Could business have expected more from a Budget labelled by Finance Minister Bill English as "a plan that's working"?
The focus of Budget 2015 was, unexpectedly, on addressing child poverty. After days of talking down the prospect of significant measures in this area, English's Budget turned out to have child poverty at its heart.
The money spent will not be enough to please everyone but the scale and nature of the problem means no single Budget could hope to make a significant impact.
This move, however, will start to turn the tide against an issue that has long-term social and economic costs, not just for those caught in poverty but for the whole country through lost output, and increased health, welfare and justice spending as children from dysfunctional homes grow to be dysfunctional adults.
The plan for business is less clear. The forecast for the economy remains upbeat. Economic growth is expected to average 2.8 per cent over the next four years. This is strong growth by New Zealand standards and, what's more, it is not driving inflation which this year is at a staggeringly low 0.1 per cent.

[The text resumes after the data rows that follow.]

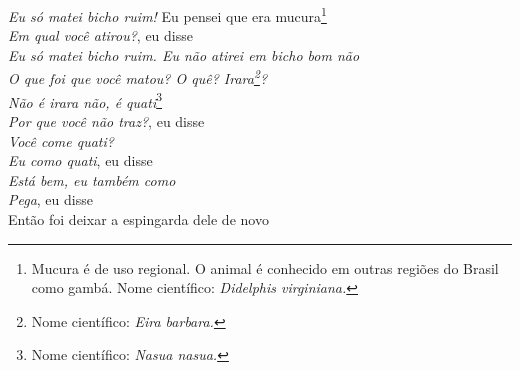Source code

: \begin{linenumbers}\begingroup\raggedright
 
\noindent   \emph{Eu só matei bicho ruim!}
  Eu pensei que era mucura\footnote{Mucura é de uso regional. O animal é conhecido em outras regiões do Brasil como gambá. Nome científico: \emph{Didelphis virginiana.}}\\ %
  \emph{Em qual você atirou?}, eu disse\\
  \emph{Eu só matei bicho ruim. Eu não atirei em bicho bom não}\\
  \emph{O que foi que você matou? O quê? Irara\footnote{Nome científico: \emph{Eira barbara.}}?}\\
  \emph{Não é irara não, é quati}\footnote{Nome científico: \emph{Nasua nasua.}}\\
  \emph{Por que você não traz?}, eu disse\\
  \emph{Você come quati?}\\
  \emph{Eu como quati}, eu disse\\
  \emph{Está bem, eu também como}\\
  \emph{Pega}, eu disse\\
  Então foi deixar a espingarda dele de novo
 
\end{linenumbers}\endgroup

\bigskip

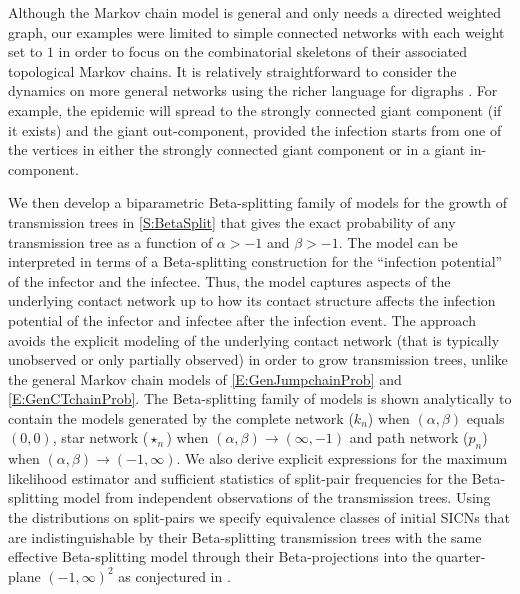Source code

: \documentclass[review]{elsarticle}
\numberwithin{equation}{section}
\let\orgautoref\autoref
\renewcommand{\autoref}
        {\def\equationautorefname{Eq.}%
         \def\figureautorefname{Fig.}%
         \def\subfigureautorefname{Fig.}%
         \def\sectionautorefname{Sect.}%
         \def\subsectionautorefname{Sect.}%
         \def\subsubsectionautorefname{Sect.}%
         \def\Itemautorefname{item}%
         \def\tableautorefname{Table}%
         \def\propositionautorefname{Prop.}%
         \def\corollaryautorefname{Corollary}%
         \def\theoremautorefname{Theorem}%
         \def\remarkautorefname{Remark}%
         \def\lemmaautorefname{Lemma}%
         \def\proofofautorefname{Proof}%
         \def\exampleautorefname{Example}%
         \orgautoref}
\providecommand{\autorefs}
        {\def\equationautorefname{Eqs.}%
         \def\figureautorefname{Figs.}%
         \def\subfigureautorefname{Figs.}%
         \def\sectionautorefname{Sects.}%
         \def\subsectionautorefname{Sects.}%
         \def\subsubsectionautorefname{Sects.}%
         \def\Itemautorefname{items}%
         \def\tableautorefname{Tables}%
         \def\propositionautorefname{Props.}%
         \def\theoremautorefname{Theorems}%
         \def\theoremautorefname{Remarks}%
         \def\lemmaautorefname{Lemmas}%
         \def\proofofautorefname{Proofs}%
         \def\exampleautorefname{Examples}%
         \orgautoref}
\begin{document}
Although the Markov chain model is general and only needs a directed weighted graph, our examples were limited to simple connected networks with each weight set to $1$ in order to focus on the combinatorial skeletons of their associated topological Markov chains.  
It is relatively straightforward to consider the dynamics on more general networks using the richer language for digraphs \citep[Fig.~4]{pastor2015}.  
For example, the epidemic will spread to the strongly connected giant component (if it exists) and the giant out-component, provided the infection starts from one of the vertices in either the strongly connected giant component or in a giant in-component. 

We then develop a biparametric Beta-splitting family of models for the growth of transmission trees in \autoref{S:BetaSplit} that gives the exact probability of any transmission tree as a function of $\alpha > -1$ and $\beta> -1$.  
The model can be interpreted in terms of a Beta-splitting construction for the ``infection potential'' of the infector and the infectee.
Thus, the model captures aspects of the underlying contact network up to how its contact structure affects the infection potential of the infector and infectee after the infection event.
The approach avoids the explicit modeling of the underlying contact network (that is typically unobserved or only partially observed) in order to grow transmission trees, unlike the general Markov chain models of \autorefs{E:GenJumpchainProb} and \ref{E:GenCTchainProb}.  
The Beta-splitting family of models is shown analytically to contain the models generated by the complete network ($k_n$) when $(\alpha,\beta)$ equals $(0,0)$, star network ($\star_n$) when $(\alpha,\beta) \rightarrow (\infty,-1)$ and path network ($p_n$)  when $(\alpha,\beta) \rightarrow (-1,\infty)$.  
We also derive explicit expressions for the maximum likelihood estimator and sufficient statistics of split-pair frequencies for the Beta-splitting model from independent observations of the transmission trees.  
Using the distributions on split-pairs we specify equivalence classes of initial SICNs that are indistinguishable by their Beta-splitting transmission trees with the same effective Beta-splitting model through their Beta-projections into the quarter-plane $(-1,\infty)^2$ as conjectured in \citep{UCDMS20154}.  
\end{document}
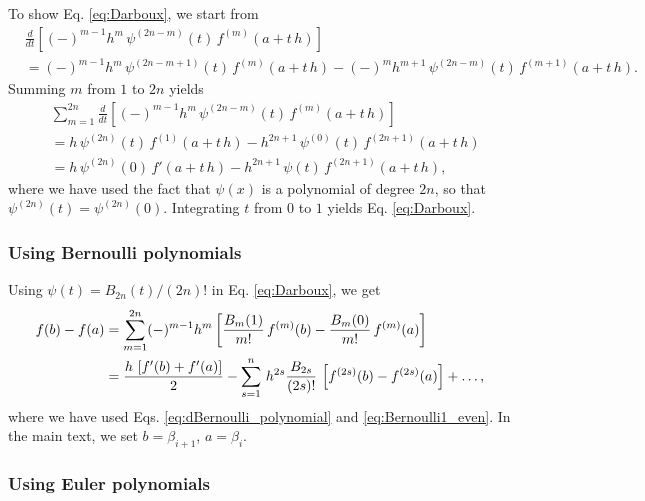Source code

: \documentclass[aip,jcp,preprint,notitlepage, superscriptaddress]{revtex4-1}
\begin{document}
To show Eq. \eqref{eq:Darboux},
we start from
%
\begin{align*}
&\frac{ d } { dt }
\left[
  (-)^{m - 1} h^m \,
  \psi^{(2 n - m)}(t) \, f^{(m)}(a + t \, h)
\right]
\\
&=
(-)^{m-1} h^m \,
  \psi^{(2 n - m + 1)}(t) \, f^{(m)}(a + t \, h)
-
(-)^m h^{m + 1} \,
  \psi^{(2 n - m)}(t) \, f^{(m + 1)}(a + t \, h).
\end{align*}
%
Summing $m$ from $1$ to $2 n$ yields
%
\begin{align*}
&\sum_{m = 1}^{2 n}
\frac{ d } { dt }
  \left[
    (-)^{m - 1} h^m \,
    \psi^{(2 n - m)}(t) \, f^{(m)}(a + t \, h)
  \right]
\\
&=
h \,
  \psi^{(2 n)}(t) \, f^{(1)}(a + t \, h)
-
h^{2 n + 1} \,
  \psi^{(0)}(t) \, f^{(2 n + 1)}(a + t \, h)
\\
&=
h \,
  \psi^{(2 n)}(0) \, f'(a + t \, h)
-
h^{2 n + 1} \,
  \psi(t) \, f^{(2 n + 1)}(a + t \, h),
\end{align*}
%
where
we have used the fact that
$\psi(x)$ is a polynomial of degree $2n$,
so that
$\psi^{(2 n)}(t) = \psi^{(2 n)}(0)$.
%
Integrating $t$ from $0$ to $1$
yields Eq. \eqref{eq:Darboux}.



\subsubsection{Using Bernoulli polynomials}



Using $\psi(t) = B_{2n}(t)/(2n)!$ in Eq. \eqref{eq:Darboux},
we get
\begin{align}
f(b) - f(a)
&=
\sum_{m = 1}^{2n}
  (-)^{m - 1} h^m
  \left[
    \frac{ B_m(1) } {m!} \, f^{(m)}(b)
    -
    \frac{ B_m(0) } {m!} \, f^{(m)}(a)
  \right]
\notag \\
&=
\frac{ h \, \left[
    f'(b) + f'(a)
  \right]
} {2 }
-
\sum_{s = 1}^{n}
\, h^{2 s}
\frac{ B_{2 s} }{ (2 s)! }
    \, \left[f^{(2 s)}(b) - f^{(2 s)}(a)\right]
  + \dots,
\label{eq:Darboux_Bernoulli}
\end{align}
where we have used
Eqs. \eqref{eq:dBernoulli_polynomial} and \eqref{eq:Bernoulli1_even}.
%
In the main text,
we set $b = \beta_{i + 1}$,
$a = \beta_i$.



\subsubsection{Using Euler polynomials}
\end{document}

The Government has taken the view that the best it can hope to do is get out of the road and let business get on with it. If that is the plan, there is still plenty of room to move around reducing red-tape and compliance costs for business, whether it is tax administration, employment law or the Resource Management Act.
The elusive surplus has continued to elude the Government, which surprised no-one. Treasury was saying last year there would be another deficit this year.
What will concern the Government is that the forecast surplus for next year also looks wafer thin, at $176 million. With total core Crown expenses of $74.9 billion, it does not take much movement on either the revenue or expense side of the accounts for $176 million to disappear in the rounding.
Achieving even this modest surplus relies on creating 150,000 new jobs by 2019, on top of the 170,000 new jobs created in the past four years, to bring unemployment down to 4.5 per cent and raise the average wage to $63,000 a year.
These new jobs and wage increases flow through to increased tax revenues and less welfare spending that underpins the surplus. If the jobs don't come, nor will the surplus.
The Government cannot magic jobs into existence but it can provide support and set the right environment for business to operate in.
To help create these jobs, there is some new spending on innovation - another $80 million over four years for R&D growth grants (signalled before the election) and $25 million over three years to support the establishment of privately-led Regional Research Institutes, which are intended to bring innovation and jobs to the provinces.
Much of the spending in the business sector seems reactive and piecemeal. If there is a plan behind this spending, it is well hidden. It is not a plan that creates a vision to unite the business sector. To share the pie and start to address child poverty issues, first we need to ensure the pie keeps growing.
• Aaron Quintal is a tax partner with EY.